Segment Start: Source information

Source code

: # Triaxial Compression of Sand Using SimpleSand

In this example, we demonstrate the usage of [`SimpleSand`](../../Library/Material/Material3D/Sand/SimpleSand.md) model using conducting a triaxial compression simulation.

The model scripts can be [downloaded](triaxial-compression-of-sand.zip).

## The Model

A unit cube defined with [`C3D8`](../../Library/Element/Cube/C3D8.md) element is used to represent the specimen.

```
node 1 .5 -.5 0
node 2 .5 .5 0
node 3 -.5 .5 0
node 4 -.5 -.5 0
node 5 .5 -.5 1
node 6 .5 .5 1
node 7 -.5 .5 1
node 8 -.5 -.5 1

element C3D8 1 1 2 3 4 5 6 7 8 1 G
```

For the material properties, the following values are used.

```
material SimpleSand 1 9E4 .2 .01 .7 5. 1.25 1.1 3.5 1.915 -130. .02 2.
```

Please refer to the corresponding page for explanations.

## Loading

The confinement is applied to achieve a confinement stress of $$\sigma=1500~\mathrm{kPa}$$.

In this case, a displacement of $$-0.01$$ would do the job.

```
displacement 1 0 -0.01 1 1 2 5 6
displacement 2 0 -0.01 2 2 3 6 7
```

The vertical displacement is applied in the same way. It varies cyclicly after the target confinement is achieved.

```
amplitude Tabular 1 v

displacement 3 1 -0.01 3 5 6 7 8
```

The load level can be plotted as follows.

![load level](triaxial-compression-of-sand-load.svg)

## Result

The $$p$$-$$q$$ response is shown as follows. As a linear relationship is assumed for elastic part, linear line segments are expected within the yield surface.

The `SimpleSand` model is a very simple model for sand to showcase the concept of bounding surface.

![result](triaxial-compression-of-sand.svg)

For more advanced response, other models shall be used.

Segment End: Source information
Segment Start: Source information

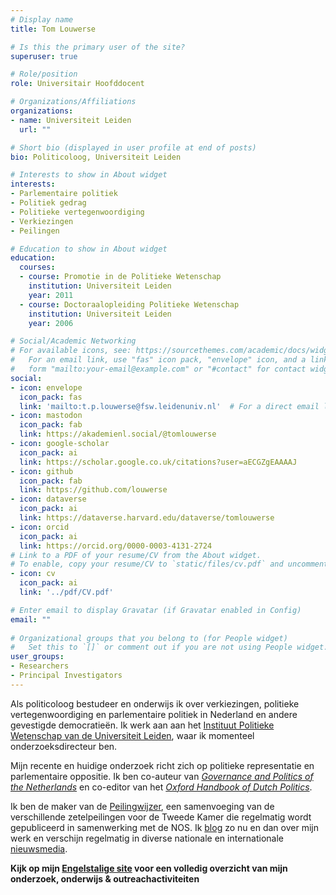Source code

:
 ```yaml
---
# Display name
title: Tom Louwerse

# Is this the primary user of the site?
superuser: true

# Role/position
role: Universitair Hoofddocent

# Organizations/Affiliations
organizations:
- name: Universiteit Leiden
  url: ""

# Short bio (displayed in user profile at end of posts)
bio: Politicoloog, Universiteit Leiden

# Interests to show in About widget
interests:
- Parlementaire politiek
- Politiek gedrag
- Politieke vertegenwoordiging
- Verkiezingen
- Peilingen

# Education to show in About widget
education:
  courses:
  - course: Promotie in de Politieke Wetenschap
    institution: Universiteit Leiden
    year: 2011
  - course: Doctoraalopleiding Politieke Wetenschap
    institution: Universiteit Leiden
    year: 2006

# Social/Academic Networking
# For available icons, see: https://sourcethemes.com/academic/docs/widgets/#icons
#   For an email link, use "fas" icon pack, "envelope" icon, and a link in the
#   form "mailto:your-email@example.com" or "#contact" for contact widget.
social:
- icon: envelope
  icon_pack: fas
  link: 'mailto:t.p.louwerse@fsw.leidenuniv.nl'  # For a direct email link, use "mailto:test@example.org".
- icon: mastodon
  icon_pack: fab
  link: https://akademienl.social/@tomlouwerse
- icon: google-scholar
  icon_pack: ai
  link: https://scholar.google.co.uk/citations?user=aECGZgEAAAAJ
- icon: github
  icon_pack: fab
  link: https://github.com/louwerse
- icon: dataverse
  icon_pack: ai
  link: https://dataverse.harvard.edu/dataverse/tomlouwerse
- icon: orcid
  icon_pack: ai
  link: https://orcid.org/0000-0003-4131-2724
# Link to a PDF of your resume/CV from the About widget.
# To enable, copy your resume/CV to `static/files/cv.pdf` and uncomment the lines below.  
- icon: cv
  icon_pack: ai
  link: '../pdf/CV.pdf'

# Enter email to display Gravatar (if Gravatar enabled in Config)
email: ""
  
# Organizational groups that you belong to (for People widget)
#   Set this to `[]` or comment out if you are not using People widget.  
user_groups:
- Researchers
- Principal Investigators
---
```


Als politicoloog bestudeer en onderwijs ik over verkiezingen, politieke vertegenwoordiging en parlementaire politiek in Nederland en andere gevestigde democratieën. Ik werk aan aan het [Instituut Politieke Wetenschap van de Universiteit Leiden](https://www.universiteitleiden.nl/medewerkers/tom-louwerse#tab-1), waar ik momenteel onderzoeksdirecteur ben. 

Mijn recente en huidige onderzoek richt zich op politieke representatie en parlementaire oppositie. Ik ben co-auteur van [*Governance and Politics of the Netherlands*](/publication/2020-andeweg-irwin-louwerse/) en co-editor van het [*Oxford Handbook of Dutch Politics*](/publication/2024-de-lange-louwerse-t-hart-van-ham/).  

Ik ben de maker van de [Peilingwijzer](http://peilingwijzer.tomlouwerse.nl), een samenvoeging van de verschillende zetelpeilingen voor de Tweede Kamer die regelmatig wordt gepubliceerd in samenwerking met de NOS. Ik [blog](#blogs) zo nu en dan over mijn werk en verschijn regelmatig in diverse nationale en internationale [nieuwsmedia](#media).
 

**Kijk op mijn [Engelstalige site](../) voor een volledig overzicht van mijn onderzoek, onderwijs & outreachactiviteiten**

Segment End: Source information

- _Goal of the exercise_
If the word "applied" is on a line above, return that line.

- _Response to the exercise_
The confinement is applied to achieve a confinement stress of $$\sigma=1500~\mathrm{kPa}$$.
The vertical displacement is applied in the same way. It varies cyclicly after the target confinement is achieved.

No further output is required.